Apocalypse, messianisme et « présentisme » // [Apocalypse, messianism and "presentism"]

Abstract
Le discours apocalyptique est souvent pensé par les contemporains comme prophétique et linéaire. Or pour les chrétiens anciens, plus qu’un moyen de prévoir le futur, l’Apocalypse était un lieu de révélation des choses cachées. Le temps était quant à lui perçu selon un modèle typologique qui n’avait pas grand-chose à voir avec nos schémas chronologiques unilinéaires modernes.
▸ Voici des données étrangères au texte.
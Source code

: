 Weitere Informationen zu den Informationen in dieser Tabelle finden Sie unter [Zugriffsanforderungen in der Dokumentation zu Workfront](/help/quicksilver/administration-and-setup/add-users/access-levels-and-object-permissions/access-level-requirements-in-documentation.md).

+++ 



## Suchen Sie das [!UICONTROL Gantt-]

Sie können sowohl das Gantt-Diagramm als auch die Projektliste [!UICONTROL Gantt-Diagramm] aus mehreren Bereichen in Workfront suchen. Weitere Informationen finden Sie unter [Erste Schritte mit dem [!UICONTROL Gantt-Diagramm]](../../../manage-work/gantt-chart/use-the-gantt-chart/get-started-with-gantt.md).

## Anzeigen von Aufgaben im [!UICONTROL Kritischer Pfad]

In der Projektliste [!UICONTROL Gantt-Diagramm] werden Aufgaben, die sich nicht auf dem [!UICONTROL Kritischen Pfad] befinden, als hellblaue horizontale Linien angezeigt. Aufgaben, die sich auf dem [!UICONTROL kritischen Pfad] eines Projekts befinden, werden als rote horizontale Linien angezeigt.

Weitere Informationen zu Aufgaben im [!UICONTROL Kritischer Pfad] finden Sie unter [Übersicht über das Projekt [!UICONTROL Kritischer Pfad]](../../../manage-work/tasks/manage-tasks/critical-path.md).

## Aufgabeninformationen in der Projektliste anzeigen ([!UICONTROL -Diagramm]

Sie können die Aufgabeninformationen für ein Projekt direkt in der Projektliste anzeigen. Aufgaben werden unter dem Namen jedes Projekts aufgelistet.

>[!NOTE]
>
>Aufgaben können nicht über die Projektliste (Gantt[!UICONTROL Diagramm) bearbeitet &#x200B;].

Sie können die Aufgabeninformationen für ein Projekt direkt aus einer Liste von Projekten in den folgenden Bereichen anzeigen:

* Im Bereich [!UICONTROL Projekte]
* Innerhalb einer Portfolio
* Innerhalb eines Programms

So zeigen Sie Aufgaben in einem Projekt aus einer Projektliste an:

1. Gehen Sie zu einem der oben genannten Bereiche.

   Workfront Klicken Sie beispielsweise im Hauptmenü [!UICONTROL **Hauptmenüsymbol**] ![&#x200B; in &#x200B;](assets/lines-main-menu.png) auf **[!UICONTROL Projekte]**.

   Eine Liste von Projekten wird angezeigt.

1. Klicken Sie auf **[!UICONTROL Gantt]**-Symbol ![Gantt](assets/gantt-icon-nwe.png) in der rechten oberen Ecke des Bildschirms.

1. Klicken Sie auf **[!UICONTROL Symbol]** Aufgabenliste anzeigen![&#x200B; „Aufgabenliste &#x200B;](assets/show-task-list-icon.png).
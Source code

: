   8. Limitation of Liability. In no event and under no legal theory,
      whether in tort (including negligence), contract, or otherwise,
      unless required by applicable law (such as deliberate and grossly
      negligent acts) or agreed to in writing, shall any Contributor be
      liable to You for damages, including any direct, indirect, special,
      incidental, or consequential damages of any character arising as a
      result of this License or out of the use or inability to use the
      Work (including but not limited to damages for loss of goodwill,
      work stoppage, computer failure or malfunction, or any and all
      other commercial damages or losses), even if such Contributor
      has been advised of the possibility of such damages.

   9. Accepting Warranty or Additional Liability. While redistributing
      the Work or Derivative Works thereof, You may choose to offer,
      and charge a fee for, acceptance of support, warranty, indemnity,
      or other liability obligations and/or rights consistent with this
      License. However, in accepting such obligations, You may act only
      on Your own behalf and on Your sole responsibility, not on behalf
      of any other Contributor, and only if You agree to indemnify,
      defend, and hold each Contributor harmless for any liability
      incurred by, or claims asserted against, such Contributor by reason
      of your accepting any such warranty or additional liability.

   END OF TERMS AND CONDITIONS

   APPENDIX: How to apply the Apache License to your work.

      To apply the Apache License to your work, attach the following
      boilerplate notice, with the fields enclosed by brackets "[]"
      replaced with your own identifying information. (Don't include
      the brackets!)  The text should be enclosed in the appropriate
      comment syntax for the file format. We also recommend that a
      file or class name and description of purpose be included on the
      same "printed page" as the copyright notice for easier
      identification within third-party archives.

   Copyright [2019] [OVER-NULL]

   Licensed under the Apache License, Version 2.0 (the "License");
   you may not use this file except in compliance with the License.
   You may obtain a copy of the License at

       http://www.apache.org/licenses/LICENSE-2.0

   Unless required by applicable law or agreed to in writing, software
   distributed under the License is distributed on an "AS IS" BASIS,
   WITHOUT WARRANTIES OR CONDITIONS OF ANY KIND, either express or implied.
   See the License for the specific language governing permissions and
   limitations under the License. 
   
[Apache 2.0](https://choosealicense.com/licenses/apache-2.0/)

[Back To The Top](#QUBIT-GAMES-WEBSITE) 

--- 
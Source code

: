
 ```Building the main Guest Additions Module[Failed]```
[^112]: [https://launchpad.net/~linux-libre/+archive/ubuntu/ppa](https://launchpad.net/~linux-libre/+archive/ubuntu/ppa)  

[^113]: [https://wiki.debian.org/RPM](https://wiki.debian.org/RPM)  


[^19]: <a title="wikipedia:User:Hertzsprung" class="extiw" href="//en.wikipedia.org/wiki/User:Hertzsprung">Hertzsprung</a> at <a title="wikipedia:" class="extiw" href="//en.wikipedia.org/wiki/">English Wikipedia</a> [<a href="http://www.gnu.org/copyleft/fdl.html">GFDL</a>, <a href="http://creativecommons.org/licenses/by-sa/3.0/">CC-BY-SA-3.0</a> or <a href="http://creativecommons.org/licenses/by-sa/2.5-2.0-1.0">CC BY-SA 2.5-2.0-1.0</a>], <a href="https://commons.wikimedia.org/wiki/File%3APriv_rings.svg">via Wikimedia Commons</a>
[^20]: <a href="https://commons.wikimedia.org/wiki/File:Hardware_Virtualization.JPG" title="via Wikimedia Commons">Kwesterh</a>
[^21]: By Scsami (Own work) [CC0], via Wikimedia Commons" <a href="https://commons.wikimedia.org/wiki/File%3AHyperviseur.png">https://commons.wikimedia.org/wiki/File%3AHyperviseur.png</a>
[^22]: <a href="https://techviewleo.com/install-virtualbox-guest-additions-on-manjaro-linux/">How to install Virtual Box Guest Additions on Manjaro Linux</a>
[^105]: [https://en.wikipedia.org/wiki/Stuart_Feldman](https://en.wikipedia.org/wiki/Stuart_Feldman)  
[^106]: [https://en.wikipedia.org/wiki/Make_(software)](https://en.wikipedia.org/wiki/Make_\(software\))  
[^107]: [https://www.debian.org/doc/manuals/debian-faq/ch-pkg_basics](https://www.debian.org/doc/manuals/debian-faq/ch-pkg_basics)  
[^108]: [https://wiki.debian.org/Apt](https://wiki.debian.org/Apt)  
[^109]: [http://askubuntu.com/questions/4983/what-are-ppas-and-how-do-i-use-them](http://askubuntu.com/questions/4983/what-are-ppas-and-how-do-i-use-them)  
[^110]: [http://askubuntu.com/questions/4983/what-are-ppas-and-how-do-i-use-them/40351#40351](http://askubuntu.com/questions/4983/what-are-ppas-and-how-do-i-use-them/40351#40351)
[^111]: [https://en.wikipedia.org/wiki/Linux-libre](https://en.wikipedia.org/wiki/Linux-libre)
Un bon exemple de ce type de raisonnement est fourni par le dossier du Commentaire de l’Apocalypse de Beatus de Liébana (Espagne, fin du viiie siècle) et par les enluminures qui l’accompagnèrent pendant plusieurs siècles. Ces images, qui étaient connues de plusieurs artistes du xxe siècle, dont Picasso, qui s’en inspira pour son Guernica, trouvent une curieuse résonnance chez un certain nombre de penseurs contemporains du fait messianique (Rosenzweig, Benjamin, Scholem, Agamben, etc.). Nous proposons donc d’utiliser la catégorie du messianisme pour comprendre la pensée apocalyptique médiévale et nous concluons en rappelant que tous ces discours ont en commun de bien marquer « la profondeur de l’instant au détriment des “grands récits” construits sur un enchaînement bien ordonné de causalités ».